> **GIVEN DATA**
- - - - - - -
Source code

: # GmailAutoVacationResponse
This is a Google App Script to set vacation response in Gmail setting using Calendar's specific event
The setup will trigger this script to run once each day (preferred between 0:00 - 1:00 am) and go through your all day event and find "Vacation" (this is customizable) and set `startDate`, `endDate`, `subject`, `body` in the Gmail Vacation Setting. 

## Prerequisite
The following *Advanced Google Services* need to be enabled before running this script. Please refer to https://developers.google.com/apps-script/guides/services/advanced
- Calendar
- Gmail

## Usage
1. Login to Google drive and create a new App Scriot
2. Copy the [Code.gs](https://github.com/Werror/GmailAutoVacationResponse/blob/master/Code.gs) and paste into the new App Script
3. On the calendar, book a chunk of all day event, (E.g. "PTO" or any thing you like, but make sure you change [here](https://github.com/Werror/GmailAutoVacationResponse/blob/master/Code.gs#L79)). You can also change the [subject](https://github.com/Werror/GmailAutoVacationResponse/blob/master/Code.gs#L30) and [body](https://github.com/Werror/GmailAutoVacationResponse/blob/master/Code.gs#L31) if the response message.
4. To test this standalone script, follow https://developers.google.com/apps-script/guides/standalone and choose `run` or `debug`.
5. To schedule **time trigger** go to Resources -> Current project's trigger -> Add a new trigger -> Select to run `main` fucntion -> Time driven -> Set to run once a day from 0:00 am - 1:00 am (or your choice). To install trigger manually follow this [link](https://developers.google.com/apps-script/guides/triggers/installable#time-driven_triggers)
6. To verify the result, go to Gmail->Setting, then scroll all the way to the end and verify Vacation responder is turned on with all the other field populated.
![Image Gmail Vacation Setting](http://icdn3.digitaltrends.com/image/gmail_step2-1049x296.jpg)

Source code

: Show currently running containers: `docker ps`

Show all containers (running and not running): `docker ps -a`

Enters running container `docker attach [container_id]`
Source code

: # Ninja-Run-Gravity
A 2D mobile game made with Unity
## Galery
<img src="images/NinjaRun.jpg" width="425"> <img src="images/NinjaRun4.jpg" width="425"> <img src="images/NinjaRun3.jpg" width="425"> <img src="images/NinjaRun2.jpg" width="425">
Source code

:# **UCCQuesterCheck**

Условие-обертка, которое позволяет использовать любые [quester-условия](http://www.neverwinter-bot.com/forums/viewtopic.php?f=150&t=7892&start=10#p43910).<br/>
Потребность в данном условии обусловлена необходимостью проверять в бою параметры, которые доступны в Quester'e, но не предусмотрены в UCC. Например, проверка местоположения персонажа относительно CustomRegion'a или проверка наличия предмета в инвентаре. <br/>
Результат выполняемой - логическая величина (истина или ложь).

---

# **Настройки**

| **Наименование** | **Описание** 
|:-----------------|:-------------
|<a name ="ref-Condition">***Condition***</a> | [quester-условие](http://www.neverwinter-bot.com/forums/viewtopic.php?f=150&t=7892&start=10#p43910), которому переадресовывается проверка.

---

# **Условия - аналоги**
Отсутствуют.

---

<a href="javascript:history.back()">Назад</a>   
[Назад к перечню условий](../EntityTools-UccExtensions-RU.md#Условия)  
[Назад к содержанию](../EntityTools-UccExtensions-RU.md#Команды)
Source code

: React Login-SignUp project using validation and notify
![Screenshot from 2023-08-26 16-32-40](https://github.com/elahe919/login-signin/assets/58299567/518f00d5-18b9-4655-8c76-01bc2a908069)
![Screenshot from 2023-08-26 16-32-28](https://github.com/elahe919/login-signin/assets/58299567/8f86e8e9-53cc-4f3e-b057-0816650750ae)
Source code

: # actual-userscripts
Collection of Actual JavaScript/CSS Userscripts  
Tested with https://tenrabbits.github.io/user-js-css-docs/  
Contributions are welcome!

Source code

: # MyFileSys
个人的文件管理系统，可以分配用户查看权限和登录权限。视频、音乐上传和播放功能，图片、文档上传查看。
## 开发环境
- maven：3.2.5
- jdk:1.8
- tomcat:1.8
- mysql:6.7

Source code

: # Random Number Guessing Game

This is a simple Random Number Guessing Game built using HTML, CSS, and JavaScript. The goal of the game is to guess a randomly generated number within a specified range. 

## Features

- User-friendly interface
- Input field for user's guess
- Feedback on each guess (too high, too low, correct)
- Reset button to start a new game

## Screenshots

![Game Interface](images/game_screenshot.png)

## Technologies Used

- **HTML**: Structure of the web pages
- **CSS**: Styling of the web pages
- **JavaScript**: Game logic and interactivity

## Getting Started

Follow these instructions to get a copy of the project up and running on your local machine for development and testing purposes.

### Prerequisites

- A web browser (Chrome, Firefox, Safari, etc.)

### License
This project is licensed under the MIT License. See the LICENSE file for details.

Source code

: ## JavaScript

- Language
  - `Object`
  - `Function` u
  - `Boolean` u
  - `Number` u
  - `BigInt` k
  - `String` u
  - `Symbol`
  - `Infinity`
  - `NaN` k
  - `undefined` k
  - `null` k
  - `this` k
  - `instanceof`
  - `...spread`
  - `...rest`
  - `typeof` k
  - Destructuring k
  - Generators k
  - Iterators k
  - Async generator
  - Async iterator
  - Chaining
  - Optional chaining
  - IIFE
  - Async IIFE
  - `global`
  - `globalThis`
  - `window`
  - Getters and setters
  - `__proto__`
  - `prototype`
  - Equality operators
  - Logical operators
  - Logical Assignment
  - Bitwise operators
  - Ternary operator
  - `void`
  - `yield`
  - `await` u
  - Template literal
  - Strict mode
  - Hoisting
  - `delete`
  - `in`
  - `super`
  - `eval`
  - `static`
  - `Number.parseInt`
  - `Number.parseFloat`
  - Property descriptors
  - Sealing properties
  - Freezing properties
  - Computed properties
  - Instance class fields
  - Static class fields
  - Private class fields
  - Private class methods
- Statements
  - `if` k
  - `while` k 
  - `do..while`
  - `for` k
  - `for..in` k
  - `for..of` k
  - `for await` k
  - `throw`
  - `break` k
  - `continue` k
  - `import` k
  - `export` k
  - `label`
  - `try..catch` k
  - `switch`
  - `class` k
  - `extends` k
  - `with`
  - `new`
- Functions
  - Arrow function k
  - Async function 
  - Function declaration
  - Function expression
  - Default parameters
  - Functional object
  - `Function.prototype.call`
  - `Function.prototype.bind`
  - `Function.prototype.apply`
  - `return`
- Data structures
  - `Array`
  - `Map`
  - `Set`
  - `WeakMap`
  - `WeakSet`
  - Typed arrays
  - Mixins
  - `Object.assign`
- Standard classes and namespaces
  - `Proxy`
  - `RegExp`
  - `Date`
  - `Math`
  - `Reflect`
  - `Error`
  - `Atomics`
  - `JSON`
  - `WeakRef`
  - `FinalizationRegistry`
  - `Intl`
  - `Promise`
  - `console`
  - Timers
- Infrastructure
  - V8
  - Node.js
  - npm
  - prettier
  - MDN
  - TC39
- - - - - - -
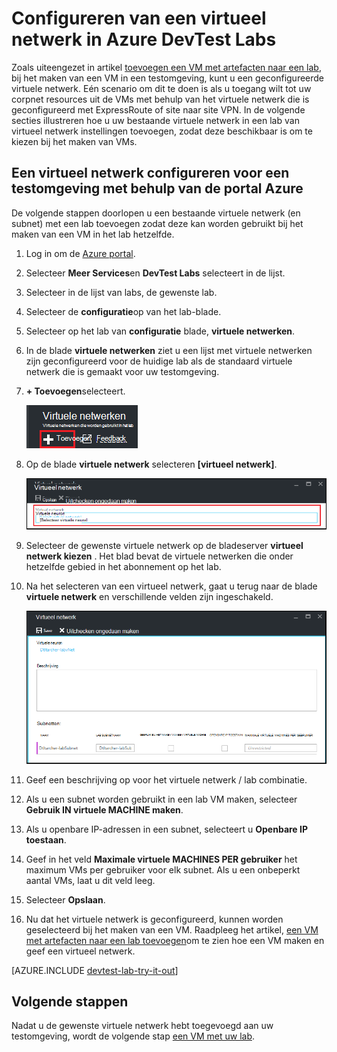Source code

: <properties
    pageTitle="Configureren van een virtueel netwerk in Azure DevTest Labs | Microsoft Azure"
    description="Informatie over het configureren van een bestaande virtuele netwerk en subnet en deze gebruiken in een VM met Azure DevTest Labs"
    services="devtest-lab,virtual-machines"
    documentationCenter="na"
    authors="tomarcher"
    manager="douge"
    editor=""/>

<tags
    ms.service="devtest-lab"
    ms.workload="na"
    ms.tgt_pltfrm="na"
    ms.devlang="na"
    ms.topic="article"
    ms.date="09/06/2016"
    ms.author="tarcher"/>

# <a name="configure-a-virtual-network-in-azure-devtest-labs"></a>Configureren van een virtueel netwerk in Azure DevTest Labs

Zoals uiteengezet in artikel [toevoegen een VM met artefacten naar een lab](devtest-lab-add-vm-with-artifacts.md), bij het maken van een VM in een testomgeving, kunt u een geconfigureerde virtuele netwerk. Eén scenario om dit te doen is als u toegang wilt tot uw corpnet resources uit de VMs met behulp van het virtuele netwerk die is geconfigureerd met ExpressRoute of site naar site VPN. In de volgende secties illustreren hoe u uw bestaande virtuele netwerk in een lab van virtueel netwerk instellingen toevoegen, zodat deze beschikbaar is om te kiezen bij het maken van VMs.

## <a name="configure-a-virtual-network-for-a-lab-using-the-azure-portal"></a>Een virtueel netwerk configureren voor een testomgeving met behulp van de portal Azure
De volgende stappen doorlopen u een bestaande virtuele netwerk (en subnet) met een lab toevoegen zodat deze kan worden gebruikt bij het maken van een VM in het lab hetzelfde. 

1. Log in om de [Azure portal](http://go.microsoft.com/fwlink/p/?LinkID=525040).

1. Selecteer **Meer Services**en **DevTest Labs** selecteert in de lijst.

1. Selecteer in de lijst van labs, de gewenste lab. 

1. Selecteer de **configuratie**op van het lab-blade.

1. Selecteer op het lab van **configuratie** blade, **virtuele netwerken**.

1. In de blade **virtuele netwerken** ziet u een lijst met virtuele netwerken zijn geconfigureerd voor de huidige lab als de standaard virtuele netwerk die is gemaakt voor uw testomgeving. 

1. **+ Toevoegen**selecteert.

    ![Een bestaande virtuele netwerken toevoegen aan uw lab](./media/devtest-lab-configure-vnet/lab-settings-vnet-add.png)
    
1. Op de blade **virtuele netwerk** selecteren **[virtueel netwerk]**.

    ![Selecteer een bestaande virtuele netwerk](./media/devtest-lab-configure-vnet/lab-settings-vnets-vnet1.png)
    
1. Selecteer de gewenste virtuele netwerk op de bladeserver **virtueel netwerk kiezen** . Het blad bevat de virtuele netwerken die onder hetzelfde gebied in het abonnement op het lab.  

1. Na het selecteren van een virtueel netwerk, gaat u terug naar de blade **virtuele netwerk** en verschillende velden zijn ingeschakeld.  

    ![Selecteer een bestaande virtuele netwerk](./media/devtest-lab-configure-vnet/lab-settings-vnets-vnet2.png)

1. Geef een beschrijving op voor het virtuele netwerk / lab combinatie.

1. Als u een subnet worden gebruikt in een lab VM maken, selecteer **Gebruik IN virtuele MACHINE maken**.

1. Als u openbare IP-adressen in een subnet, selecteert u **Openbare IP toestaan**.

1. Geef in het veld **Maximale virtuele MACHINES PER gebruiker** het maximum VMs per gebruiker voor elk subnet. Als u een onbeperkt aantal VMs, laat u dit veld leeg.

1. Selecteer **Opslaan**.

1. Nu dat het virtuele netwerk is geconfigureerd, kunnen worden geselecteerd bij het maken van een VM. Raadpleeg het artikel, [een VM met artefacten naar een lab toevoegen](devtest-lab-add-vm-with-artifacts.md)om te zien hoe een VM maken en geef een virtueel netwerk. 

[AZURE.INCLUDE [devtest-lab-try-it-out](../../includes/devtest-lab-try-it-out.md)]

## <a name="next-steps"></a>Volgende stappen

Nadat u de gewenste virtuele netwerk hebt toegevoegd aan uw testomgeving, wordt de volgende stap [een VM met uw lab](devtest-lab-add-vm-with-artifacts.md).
- - - - - - -
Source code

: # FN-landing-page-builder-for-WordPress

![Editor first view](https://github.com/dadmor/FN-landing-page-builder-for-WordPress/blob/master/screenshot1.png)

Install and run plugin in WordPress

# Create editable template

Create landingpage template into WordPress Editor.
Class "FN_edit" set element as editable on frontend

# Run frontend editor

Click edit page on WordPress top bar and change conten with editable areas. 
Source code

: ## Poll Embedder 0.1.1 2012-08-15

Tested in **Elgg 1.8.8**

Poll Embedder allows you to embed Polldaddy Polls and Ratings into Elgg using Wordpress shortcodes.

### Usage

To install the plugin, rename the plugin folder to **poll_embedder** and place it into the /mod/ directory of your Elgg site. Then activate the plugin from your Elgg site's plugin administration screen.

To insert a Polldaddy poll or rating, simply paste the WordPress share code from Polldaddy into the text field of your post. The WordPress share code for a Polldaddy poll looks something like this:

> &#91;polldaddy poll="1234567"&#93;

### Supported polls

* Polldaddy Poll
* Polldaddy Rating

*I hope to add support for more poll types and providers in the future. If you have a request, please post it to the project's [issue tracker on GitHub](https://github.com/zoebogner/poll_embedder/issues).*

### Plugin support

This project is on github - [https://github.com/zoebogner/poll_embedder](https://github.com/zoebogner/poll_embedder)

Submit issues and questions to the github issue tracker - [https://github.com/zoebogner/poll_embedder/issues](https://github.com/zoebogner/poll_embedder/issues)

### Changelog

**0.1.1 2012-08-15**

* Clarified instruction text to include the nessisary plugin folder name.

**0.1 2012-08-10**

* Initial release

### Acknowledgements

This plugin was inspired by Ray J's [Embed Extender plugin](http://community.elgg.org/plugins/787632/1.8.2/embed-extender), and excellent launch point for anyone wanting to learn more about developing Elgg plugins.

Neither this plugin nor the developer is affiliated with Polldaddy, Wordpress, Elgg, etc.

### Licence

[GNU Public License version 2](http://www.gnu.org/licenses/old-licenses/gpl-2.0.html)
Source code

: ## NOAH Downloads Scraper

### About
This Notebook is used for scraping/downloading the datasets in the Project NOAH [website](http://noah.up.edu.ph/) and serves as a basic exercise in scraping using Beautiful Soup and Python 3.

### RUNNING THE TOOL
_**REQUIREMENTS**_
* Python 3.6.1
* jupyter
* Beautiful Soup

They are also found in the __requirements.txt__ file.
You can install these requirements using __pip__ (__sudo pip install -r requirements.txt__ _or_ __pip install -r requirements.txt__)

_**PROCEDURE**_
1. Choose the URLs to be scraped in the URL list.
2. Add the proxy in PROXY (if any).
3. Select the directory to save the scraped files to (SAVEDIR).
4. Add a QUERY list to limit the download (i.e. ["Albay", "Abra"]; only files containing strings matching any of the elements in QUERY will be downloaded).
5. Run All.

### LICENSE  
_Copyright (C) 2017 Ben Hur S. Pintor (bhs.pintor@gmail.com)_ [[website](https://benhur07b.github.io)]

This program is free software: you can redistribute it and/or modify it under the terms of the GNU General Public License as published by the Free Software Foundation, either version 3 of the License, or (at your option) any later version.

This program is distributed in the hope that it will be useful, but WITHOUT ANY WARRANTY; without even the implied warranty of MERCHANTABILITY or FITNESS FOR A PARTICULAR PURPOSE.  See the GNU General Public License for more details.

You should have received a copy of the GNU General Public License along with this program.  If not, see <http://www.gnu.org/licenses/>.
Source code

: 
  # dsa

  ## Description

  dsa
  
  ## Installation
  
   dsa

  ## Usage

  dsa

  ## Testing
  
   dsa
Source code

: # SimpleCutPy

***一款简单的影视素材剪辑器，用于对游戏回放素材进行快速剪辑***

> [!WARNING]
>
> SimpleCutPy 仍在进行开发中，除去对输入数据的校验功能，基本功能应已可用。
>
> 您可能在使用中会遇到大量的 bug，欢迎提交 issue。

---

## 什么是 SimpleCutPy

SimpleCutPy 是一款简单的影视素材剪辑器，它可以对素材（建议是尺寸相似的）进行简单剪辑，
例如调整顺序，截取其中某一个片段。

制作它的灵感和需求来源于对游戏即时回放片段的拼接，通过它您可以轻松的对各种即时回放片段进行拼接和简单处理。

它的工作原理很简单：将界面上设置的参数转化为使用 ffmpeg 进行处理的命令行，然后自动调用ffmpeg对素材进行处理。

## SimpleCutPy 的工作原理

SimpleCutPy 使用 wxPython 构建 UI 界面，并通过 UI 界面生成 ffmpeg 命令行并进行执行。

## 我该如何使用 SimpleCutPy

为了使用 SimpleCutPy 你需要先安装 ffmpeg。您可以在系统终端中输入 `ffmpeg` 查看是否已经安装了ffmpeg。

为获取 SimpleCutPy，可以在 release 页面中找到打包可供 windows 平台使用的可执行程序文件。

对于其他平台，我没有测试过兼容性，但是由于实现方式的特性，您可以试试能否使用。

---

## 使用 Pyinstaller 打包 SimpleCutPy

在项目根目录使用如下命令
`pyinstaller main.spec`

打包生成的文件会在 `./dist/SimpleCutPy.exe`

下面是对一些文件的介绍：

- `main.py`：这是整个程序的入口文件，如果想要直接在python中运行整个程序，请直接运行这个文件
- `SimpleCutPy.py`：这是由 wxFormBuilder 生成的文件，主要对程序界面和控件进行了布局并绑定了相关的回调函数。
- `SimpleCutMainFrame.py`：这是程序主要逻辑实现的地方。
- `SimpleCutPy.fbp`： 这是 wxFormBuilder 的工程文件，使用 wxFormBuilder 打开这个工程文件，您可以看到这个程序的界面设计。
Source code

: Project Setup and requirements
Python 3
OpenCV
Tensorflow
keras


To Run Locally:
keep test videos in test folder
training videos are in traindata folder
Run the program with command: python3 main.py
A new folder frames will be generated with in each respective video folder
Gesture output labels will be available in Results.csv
- - - - - - -
> **ABOUT THIS EXERCISE**
Check each line of the records above for "list", and copy those that have it.

> **ANSWER SPACE**
1. Choose the URLs to be scraped in the URL list.
4. Add a QUERY list to limit the download (i.e. ["Albay", "Abra"]; only files containing strings matching any of the elements in QUERY will be downloaded).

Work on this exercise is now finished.